Start of Data extracts
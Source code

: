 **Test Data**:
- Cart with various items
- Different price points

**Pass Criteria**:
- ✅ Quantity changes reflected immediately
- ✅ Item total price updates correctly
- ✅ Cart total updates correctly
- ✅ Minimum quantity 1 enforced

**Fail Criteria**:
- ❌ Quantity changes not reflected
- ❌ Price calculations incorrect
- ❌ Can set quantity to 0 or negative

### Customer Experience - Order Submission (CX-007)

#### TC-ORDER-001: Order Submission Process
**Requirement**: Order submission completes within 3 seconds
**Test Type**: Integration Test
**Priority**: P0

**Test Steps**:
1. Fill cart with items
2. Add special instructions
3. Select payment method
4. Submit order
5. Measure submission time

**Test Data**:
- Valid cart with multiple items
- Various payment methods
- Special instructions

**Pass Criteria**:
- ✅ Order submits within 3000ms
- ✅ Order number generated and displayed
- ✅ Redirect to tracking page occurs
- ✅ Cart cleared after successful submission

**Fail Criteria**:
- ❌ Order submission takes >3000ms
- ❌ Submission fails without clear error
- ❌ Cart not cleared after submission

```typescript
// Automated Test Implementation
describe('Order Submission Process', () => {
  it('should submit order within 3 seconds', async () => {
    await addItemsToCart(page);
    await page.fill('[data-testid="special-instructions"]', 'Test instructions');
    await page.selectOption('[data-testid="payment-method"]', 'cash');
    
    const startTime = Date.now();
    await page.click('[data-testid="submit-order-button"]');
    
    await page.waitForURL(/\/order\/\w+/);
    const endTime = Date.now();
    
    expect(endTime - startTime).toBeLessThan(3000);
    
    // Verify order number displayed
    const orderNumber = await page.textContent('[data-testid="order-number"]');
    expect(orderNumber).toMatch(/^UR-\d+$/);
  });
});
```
End of Data extracts
▶ Task statement
The answer should be all lines from the entries above that hold the word "cleared".

▶ Solution to this exercise
- ✅ Cart cleared after successful submission
- ❌ Cart not cleared after submission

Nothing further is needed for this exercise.